---
title: Amazon DataZone: Enterprise Data Governance and Catalog for Modern AWS Data Platforms
description: Amazon DataZone adds business data catalog, project-based access, and data subscriptions to AWS data platforms. The governance layer that Glue Data Catalog was never meant to be.
url: https://www.factualminds.com/blog/amazon-datazone-enterprise-governance/
datePublished: 2026-02-02T00:00:00.000Z
dateModified: 2026-05-14T00:00:00.000Z
author: palaniappan-p
category: analytics
tags: datazone, data-governance, data-catalog, aws-data, lake-formation
---

# Amazon DataZone: Enterprise Data Governance and Catalog for Modern AWS Data Platforms

> Amazon DataZone adds business data catalog, project-based access, and data subscriptions to AWS data platforms. The governance layer that Glue Data Catalog was never meant to be.

import { Image } from 'astro:assets';

Most AWS data platforms have a metadata problem that nobody talks about in architecture reviews. AWS Glue Data Catalog holds your table schemas, partition locations, and S3 paths. Lake Formation enforces who can query what. But neither answers the questions that block actual data usage in a large organization: _What does this table actually represent? Who owns it? Is the data fresh? How do I get access to it? And who approved the last 12 access requests?_

**May 2026 refresh:** Amazon DataZone continues to evolve as the governance + data catalog surface for governed data sharing across accounts and projects—treat blueprint text below as architectural guidance and reconcile IAM, Glue/Redshift/S3 integrations against the latest console workflows and APIs documented under [Amazon DataZone](https://aws.amazon.com/datazone/).

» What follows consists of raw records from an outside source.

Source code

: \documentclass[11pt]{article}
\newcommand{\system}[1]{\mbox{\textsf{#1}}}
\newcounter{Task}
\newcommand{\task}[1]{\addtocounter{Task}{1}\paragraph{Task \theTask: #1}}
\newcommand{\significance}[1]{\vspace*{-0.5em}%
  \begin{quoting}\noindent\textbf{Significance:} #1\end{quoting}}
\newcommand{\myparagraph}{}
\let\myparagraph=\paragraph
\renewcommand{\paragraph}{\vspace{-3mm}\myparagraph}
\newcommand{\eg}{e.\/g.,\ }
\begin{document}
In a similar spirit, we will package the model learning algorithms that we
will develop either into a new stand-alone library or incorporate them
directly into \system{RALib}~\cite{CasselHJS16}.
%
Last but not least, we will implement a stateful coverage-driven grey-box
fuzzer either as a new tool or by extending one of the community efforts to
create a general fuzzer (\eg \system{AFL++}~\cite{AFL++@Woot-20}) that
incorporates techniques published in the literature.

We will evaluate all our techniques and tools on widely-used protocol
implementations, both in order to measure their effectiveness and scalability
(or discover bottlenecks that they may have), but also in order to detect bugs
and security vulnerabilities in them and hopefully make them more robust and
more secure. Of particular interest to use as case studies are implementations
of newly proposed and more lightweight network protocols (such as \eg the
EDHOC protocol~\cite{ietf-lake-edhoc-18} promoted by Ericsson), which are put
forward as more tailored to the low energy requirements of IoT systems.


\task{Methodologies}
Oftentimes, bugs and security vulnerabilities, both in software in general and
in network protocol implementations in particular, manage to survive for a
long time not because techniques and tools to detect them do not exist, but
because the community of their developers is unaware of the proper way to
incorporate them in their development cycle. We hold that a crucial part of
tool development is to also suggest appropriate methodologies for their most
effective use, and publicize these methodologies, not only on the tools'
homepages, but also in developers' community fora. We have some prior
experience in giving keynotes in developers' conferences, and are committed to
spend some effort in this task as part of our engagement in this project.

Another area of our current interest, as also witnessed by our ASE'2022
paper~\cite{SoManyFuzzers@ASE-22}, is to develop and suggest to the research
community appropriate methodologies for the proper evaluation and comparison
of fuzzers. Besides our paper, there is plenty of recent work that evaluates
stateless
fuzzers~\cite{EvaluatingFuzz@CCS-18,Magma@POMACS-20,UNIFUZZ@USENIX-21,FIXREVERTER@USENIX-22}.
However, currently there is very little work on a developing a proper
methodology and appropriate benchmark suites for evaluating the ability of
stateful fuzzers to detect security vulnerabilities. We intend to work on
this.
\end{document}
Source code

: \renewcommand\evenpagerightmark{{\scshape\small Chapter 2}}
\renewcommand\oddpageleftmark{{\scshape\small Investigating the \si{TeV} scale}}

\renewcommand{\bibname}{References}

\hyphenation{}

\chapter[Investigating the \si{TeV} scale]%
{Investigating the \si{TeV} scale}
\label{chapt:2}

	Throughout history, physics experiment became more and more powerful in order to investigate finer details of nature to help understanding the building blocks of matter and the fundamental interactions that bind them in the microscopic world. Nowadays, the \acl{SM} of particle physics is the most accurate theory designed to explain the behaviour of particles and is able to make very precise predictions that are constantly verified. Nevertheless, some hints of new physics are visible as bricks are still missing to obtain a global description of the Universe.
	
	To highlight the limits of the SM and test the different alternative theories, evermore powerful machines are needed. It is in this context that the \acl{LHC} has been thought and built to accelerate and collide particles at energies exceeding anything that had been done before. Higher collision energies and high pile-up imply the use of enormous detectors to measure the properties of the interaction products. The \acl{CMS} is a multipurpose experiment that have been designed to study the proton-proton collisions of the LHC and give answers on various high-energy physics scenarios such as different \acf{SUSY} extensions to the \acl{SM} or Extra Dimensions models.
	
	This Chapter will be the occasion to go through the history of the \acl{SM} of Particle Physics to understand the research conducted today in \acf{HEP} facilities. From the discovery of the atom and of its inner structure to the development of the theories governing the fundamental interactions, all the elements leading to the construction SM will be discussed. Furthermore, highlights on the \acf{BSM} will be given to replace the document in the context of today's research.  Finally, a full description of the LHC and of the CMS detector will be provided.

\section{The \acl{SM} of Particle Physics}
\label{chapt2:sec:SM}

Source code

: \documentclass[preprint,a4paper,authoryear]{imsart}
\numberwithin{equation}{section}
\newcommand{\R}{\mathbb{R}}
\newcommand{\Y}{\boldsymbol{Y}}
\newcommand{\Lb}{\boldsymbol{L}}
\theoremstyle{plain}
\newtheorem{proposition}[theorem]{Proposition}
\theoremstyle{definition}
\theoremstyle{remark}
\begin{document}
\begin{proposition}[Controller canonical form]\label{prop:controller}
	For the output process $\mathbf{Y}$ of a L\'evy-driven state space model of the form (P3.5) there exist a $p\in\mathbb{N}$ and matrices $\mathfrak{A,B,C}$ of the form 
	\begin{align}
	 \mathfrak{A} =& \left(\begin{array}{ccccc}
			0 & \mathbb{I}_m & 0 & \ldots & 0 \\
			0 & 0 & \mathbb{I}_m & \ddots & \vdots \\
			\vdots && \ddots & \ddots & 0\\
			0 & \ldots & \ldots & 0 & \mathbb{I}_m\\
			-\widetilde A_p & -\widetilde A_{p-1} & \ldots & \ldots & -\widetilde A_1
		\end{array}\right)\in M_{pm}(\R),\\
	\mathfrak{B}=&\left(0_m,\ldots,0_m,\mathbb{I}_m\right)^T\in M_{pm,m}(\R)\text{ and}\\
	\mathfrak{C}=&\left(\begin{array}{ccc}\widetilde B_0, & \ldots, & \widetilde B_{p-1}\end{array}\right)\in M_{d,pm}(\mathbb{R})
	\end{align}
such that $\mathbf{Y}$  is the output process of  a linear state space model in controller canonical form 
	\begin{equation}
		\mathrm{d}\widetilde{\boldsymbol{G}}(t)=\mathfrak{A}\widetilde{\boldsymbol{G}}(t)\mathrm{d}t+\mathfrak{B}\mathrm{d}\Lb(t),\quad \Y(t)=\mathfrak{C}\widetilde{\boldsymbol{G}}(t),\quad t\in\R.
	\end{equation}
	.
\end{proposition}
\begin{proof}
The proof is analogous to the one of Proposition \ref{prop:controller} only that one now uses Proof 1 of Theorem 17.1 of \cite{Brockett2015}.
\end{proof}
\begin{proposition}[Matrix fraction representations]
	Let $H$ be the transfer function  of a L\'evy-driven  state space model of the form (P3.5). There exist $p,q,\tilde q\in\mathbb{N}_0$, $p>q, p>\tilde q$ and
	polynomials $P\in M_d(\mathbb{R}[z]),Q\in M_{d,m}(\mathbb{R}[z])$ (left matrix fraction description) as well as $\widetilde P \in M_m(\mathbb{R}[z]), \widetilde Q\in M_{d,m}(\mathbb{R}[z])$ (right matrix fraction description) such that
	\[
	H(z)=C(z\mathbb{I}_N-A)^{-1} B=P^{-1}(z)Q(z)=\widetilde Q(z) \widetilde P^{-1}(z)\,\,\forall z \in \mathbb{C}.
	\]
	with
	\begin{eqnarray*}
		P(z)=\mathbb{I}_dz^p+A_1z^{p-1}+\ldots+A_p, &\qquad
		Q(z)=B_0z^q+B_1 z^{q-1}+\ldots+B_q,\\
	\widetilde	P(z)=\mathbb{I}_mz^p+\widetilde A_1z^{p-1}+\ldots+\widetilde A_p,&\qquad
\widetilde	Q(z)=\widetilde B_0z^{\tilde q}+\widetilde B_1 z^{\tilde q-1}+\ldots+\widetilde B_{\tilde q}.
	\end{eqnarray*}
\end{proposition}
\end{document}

These are governance questions, not technical questions. And they are exactly what Amazon DataZone was built to answer.

DataZone, which reached GA in October 2023 and has expanded significantly through 2024–2025, is a data governance and business catalog service that layers on top of your existing AWS data infrastructure. It does not replace Glue Data Catalog or Lake Formation — it orchestrates and enriches them with the business context and access workflow that enterprise data teams actually need.

This post covers the DataZone architecture, the three-way comparison with Glue and Lake Formation, the producer/consumer subscription model, SageMaker Unified Studio integration, and a phased implementation roadmap for teams migrating from ad-hoc data access patterns.

## DataZone vs. Glue Data Catalog vs. Lake Formation

Before going deeper, it is worth being precise about what each service is, because the three are commonly conflated.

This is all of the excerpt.